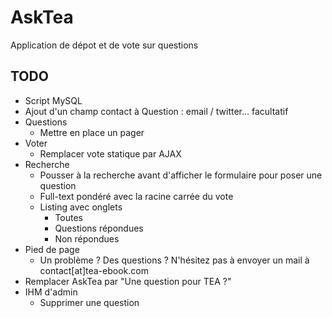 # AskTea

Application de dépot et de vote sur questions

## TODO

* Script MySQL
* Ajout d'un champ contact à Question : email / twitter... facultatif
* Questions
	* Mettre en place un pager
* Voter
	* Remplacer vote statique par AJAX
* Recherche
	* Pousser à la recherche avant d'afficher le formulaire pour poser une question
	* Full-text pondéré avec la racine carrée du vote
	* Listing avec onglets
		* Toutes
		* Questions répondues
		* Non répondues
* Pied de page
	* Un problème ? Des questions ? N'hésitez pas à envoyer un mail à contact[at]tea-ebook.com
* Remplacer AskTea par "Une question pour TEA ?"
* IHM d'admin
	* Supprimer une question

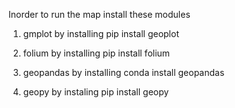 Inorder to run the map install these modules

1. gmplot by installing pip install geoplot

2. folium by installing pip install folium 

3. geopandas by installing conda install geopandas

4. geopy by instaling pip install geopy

---

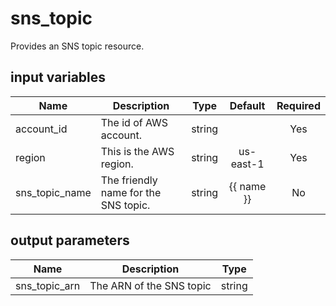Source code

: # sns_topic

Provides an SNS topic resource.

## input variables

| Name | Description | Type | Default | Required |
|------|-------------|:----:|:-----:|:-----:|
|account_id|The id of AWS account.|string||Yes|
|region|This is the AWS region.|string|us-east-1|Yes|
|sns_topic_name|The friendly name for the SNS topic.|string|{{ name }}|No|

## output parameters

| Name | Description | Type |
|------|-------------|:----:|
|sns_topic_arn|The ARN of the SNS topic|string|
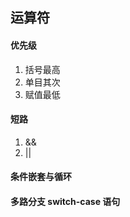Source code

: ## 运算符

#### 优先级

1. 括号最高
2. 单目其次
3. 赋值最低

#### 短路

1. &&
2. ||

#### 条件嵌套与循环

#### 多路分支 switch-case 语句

---

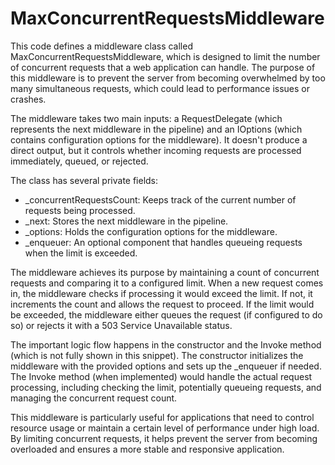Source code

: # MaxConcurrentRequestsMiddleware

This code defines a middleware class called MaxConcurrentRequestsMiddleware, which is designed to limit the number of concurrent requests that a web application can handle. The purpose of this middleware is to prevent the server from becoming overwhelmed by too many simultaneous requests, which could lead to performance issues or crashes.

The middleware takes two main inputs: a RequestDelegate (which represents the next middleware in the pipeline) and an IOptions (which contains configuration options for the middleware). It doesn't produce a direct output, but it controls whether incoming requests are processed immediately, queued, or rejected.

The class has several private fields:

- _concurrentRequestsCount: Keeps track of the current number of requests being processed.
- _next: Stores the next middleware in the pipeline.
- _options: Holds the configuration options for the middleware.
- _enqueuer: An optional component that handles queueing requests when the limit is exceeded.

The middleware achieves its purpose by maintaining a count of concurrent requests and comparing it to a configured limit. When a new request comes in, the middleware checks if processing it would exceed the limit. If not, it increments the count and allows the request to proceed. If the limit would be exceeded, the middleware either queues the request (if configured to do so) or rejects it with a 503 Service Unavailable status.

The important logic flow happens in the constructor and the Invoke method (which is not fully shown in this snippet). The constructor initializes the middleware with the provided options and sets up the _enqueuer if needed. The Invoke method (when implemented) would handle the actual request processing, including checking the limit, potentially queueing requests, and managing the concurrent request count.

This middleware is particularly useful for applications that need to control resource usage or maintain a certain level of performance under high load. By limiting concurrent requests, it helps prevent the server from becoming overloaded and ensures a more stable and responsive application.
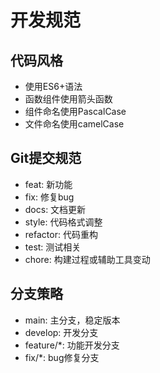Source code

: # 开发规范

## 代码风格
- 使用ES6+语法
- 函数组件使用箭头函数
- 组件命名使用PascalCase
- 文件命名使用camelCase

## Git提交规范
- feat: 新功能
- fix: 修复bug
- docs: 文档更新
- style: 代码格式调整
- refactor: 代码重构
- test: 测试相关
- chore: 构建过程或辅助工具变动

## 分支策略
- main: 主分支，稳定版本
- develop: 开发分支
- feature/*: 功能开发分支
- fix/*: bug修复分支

:: Aim of the task ::
Which lines above run from the one containing "- 函数组件使用箭头函数" down to the one containing "- fix/*: bug修复分支"? Repeat exactly those, both ends included, and nothing else.

:: Answer section ::
- 函数组件使用箭头函数
- 组件命名使用PascalCase
- 文件命名使用camelCase

## Git提交规范
- feat: 新功能
- fix: 修复bug
- docs: 文档更新
- style: 代码格式调整
- refactor: 代码重构
- test: 测试相关
- chore: 构建过程或辅助工具变动

## 分支策略
- main: 主分支，稳定版本
- develop: 开发分支
- feature/*: 功能开发分支
- fix/*: bug修复分支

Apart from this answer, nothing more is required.